Table Nine at Wednesday’s Healthy Santa Cruz County 2025 conference had a bright vision for a healthier county.
Sonia Sanchez with Circles of Peace imagined more bike lanes, better education and more jobs. Doug Crunk of the Arizona Department of Health Services hoped for “open access to college education for everybody.” Assistant Nogales Fire Chief William Sanchez sketched out the infrastructure necessary for a growing and healthier county. And Nogales Mercado director Santos Yescas said that there should be better access to “healthy food and health services.”
After all the table’s participants had shared their two cents, Crunk chimed in saying, “I’m seeing dollar signs, dollar signs, dollar signs.”
All around them at other tables in the Esplendor Resort ballroom, more than 50 attendees representing numerous area communities and organizations laid out the health challenges the county faces, from an aging population and limited public transportation to scarce job opportunities for young people and poor food options, and possible solutions to them.

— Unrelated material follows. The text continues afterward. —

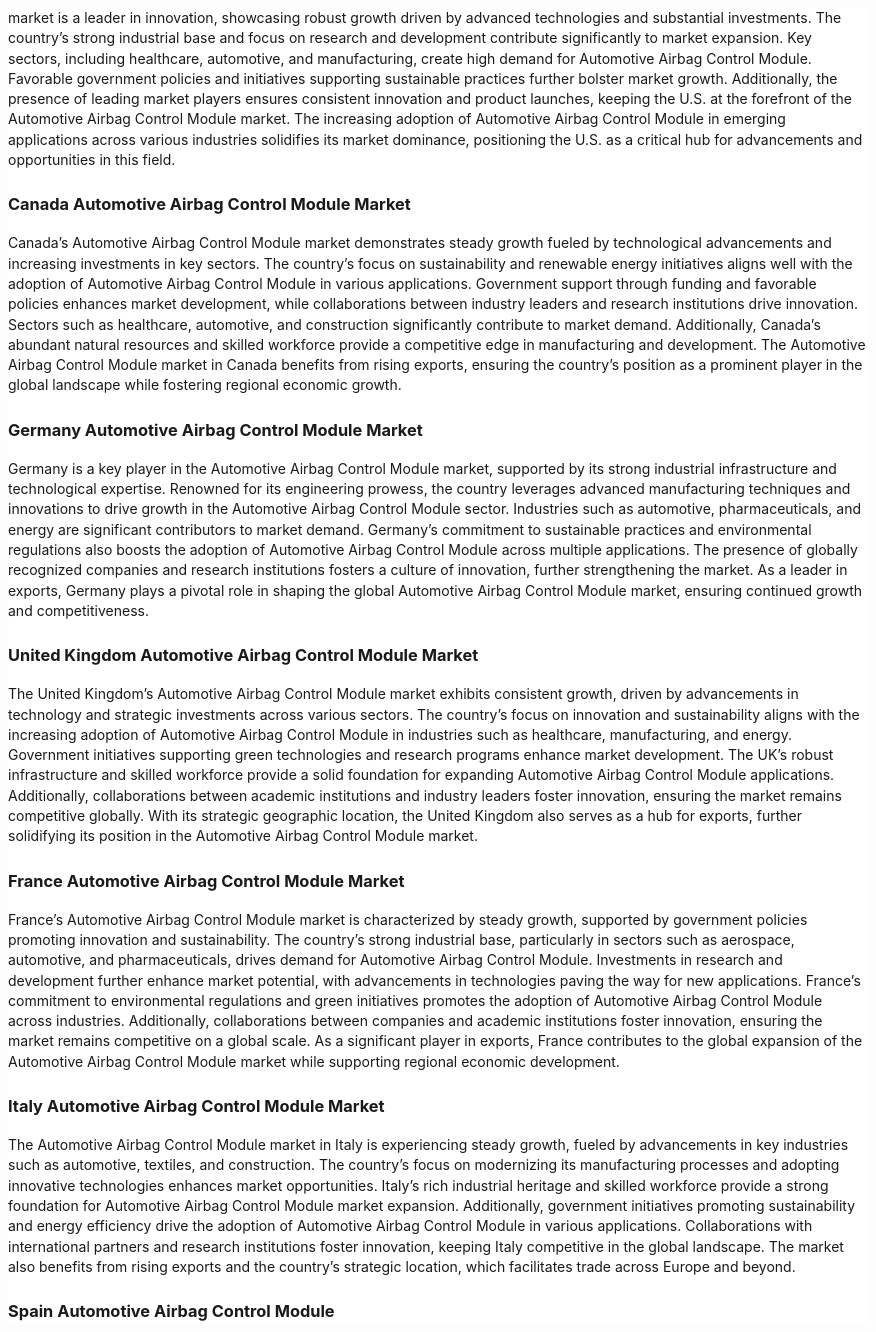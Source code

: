 market is a leader in innovation, showcasing robust growth driven by advanced technologies and substantial investments. The country&rsquo;s strong industrial base and focus on research and development contribute significantly to market expansion. Key sectors, including healthcare, automotive, and manufacturing, create high demand for Automotive Airbag Control Module. Favorable government policies and initiatives supporting sustainable practices further bolster market growth. Additionally, the presence of leading market players ensures consistent innovation and product launches, keeping the U.S. at the forefront of the Automotive Airbag Control Module market. The increasing adoption of Automotive Airbag Control Module in emerging applications across various industries solidifies its market dominance, positioning the U.S. as a critical hub for advancements and opportunities in this field.</p><h3>Canada Automotive Airbag Control Module Market</h3><p>Canada&rsquo;s Automotive Airbag Control Module market demonstrates steady growth fueled by technological advancements and increasing investments in key sectors. The country&rsquo;s focus on sustainability and renewable energy initiatives aligns well with the adoption of Automotive Airbag Control Module in various applications. Government support through funding and favorable policies enhances market development, while collaborations between industry leaders and research institutions drive innovation. Sectors such as healthcare, automotive, and construction significantly contribute to market demand. Additionally, Canada&rsquo;s abundant natural resources and skilled workforce provide a competitive edge in manufacturing and development. The Automotive Airbag Control Module market in Canada benefits from rising exports, ensuring the country&rsquo;s position as a prominent player in the global landscape while fostering regional economic growth.</p><h3>Germany Automotive Airbag Control Module Market</h3><p>Germany is a key player in the Automotive Airbag Control Module market, supported by its strong industrial infrastructure and technological expertise. Renowned for its engineering prowess, the country leverages advanced manufacturing techniques and innovations to drive growth in the Automotive Airbag Control Module sector. Industries such as automotive, pharmaceuticals, and energy are significant contributors to market demand. Germany&rsquo;s commitment to sustainable practices and environmental regulations also boosts the adoption of Automotive Airbag Control Module across multiple applications. The presence of globally recognized companies and research institutions fosters a culture of innovation, further strengthening the market. As a leader in exports, Germany plays a pivotal role in shaping the global Automotive Airbag Control Module market, ensuring continued growth and competitiveness.</p><h3>United Kingdom Automotive Airbag Control Module Market</h3><p>The United Kingdom&rsquo;s Automotive Airbag Control Module market exhibits consistent growth, driven by advancements in technology and strategic investments across various sectors. The country&rsquo;s focus on innovation and sustainability aligns with the increasing adoption of Automotive Airbag Control Module in industries such as healthcare, manufacturing, and energy. Government initiatives supporting green technologies and research programs enhance market development. The UK&rsquo;s robust infrastructure and skilled workforce provide a solid foundation for expanding Automotive Airbag Control Module applications. Additionally, collaborations between academic institutions and industry leaders foster innovation, ensuring the market remains competitive globally. With its strategic geographic location, the United Kingdom also serves as a hub for exports, further solidifying its position in the Automotive Airbag Control Module market.</p><h3>France Automotive Airbag Control Module Market</h3><p>France&rsquo;s Automotive Airbag Control Module market is characterized by steady growth, supported by government policies promoting innovation and sustainability. The country&rsquo;s strong industrial base, particularly in sectors such as aerospace, automotive, and pharmaceuticals, drives demand for Automotive Airbag Control Module. Investments in research and development further enhance market potential, with advancements in technologies paving the way for new applications. France&rsquo;s commitment to environmental regulations and green initiatives promotes the adoption of Automotive Airbag Control Module across industries. Additionally, collaborations between companies and academic institutions foster innovation, ensuring the market remains competitive on a global scale. As a significant player in exports, France contributes to the global expansion of the Automotive Airbag Control Module market while supporting regional economic development.</p><h3>Italy Automotive Airbag Control Module Market</h3><p>The Automotive Airbag Control Module market in Italy is experiencing steady growth, fueled by advancements in key industries such as automotive, textiles, and construction. The country&rsquo;s focus on modernizing its manufacturing processes and adopting innovative technologies enhances market opportunities. Italy&rsquo;s rich industrial heritage and skilled workforce provide a strong foundation for Automotive Airbag Control Module market expansion. Additionally, government initiatives promoting sustainability and energy efficiency drive the adoption of Automotive Airbag Control Module in various applications. Collaborations with international partners and research institutions foster innovation, keeping Italy competitive in the global landscape. The market also benefits from rising exports and the country&rsquo;s strategic location, which facilitates trade across Europe and beyond.</p><h3>Spain Automotive Airbag Control Module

The event was organized by the Rio Rico Fire District, Southwest Arizona Area Health Education Center (SEAHEC) and the Tubac Health Care Foundation. Jen Bek, board member at the Tubac Health Care Foundation, said that the main goal of the day-long event was to develop “a joint vision of the key initiatives we need to work on to improve the health of our citizens and that we develop some passion in people in working toward that goal.”
After going through the discussions and conclusions of each table over the course of the day, Rio Rico Fire District Chief Les Caid said he hopes to get participants back together to start working toward the goals laid out Wednesday.
“These are the first steps on a long journey to better health for Santa Cruz County,” he said.
“We’ve got to now start looking at what the priorities were that everybody at that meeting spoke to and then try to follow up with some steering committees to try and look at these issues.”
Caid said participants will hopefully be able to start pressuring elected officials to take steps toward the visions of a healthier county they developed.
“We can’t really look for government to do anything but eventually put policy into place,” he said.
“The grassroots effort for that change has to come out of the local areas.”